Han pasado unos pocos minutos y parece que llevaran allí reunidos mucho más tiempo, seducidos en una encantadora comunión salpicada de guiños, risas, sonrisas y concentradas muestras de atención que, imagino, incitan y animan al narrador en su placentero y jugoso trabajo. Salvo los inevitables niños incapaces de permanecer quietos y mucho menos mostrar la necesaria, callada y satisfactoria atención indispensable para que aquello siga funcionando; cuestiones y comportamientos que también conciernen a padres despreocupados, poco interesados o directamente despistados que consideran que sus hijos son libres además de acudir donde ellos sin ser preguntados ni informados con antelación, y, desgraciadamente, sin que tampoco sepan cómo comportarse en tales circunstancias. El que un niño sea solo un niño no significa que sea un imbécil, y cuando cualquier padre que mínimamente quiera y respete a sus hijos decide llevarlos a una actuación, reunión o celebración de este tipo lo mínimo que debería hacer sería explicarles previamente dónde y a qué van, así cómo comportarse, puesto que hay otras personas, adultos y también otros niños, que saborearían mucho más espectáculo cuando la atención y el respeto del público permitiera el disfrute en común. Pero también hay entre el público un poeta, otro poeta que no es el narrador, un tipo adustamente vestido que apenas gesticula mostrando una atención que parece dirigida a algo más allá del lugar en el que se halla, por encima incluso, quizás en íntimo y personal contacto con algunas musas que solo personajes de tales características son capaces de advertir y celebrar.

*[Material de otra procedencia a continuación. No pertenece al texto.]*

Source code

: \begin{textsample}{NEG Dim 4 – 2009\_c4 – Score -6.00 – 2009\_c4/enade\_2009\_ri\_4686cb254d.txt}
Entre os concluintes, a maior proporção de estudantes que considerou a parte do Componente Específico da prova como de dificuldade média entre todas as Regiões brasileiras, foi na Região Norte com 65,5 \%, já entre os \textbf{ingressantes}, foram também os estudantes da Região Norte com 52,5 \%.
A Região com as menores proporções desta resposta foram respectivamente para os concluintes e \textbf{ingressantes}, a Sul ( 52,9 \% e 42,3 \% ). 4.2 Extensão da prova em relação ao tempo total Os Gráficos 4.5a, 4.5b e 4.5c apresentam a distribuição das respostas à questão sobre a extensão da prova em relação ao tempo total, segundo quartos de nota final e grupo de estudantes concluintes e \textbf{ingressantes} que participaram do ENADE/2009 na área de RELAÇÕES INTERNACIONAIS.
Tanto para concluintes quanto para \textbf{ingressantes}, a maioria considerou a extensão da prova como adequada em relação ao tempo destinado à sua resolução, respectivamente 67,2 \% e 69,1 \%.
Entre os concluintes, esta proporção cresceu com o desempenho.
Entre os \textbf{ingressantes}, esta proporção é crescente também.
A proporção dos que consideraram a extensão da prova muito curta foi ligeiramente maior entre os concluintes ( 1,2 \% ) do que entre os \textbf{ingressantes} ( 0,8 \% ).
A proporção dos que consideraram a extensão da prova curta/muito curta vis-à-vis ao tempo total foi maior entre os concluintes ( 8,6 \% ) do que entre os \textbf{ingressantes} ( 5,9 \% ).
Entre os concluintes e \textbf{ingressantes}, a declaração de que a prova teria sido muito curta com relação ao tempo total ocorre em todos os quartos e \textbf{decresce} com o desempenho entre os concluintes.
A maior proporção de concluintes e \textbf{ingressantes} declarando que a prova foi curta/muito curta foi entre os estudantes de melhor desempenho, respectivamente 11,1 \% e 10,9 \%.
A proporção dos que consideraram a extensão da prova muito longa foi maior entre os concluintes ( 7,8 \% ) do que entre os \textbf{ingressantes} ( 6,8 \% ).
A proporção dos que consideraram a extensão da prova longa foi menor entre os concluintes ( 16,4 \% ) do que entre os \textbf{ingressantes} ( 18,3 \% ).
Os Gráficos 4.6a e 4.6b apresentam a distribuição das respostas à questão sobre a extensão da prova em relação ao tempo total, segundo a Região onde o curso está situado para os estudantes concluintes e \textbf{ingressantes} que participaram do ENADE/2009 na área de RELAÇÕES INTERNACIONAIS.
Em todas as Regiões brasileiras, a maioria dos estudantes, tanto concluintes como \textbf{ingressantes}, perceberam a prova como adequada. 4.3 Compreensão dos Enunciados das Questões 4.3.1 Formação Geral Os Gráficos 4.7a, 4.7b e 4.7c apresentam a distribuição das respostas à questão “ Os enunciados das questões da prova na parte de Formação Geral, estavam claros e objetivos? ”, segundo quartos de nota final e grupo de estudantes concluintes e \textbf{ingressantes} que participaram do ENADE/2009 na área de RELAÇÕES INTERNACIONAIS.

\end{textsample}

Llega la parte final del espectáculo y el poeta, el narrador, con el público completamente metido en el bolsillo, decide que es hora de que aquellos felices feligreses le acompañen en su cántico, gestos y baile, todos juntos, moviendo al unísono cuerpo, manos, brazos, piernas y pies sabiamente dirigidos por sus palabras. Y, como no podía ser de otro modo, la casi totalidad del público asistente ríe, se mueve, canta y baila al son de la pequeña canción de despedida. Todos no, el poeta, el que sigue entre el público no, solo sonríe con una especie de condescendencia piadosa que no deja de ser una falta de respeto hacia la bendita labor de su colega de escenario, quien no cesa de moverse llevando la dirección del baile y la alegría general; sucede que quizás aquel piensa, y cree, que hay poesía y poesía, y su poesía no es esa poesía que en aquellos momentos hace reír y bailar a quienes le rodean. Entonces ¿cuántas poesías existen?
Finaliza el espectáculo entre agradecimientos y jolgorio general y los espectadores acuden en tropel a felicitar a músicos y narrador, también nuestro poeta; pero él lo hace de otro modo, más de tú a tú, entre colegas, sin mezclas ni torpes confusiones. Porque en el fondo no se siente uno más, sino un elegido, el también hace feliz a sus semejantes pero de otro modo, digamos que desde otras alturas, lo que en cierto modo explica su no participación en el bailable fin de fiesta; divertido, sí, pero otra cosa. Él sí sabe del valor y la importancia de la poesía -¡cómo no!-, pero descender a participar con el público y su alegría, como uno más, eso es otro cantar.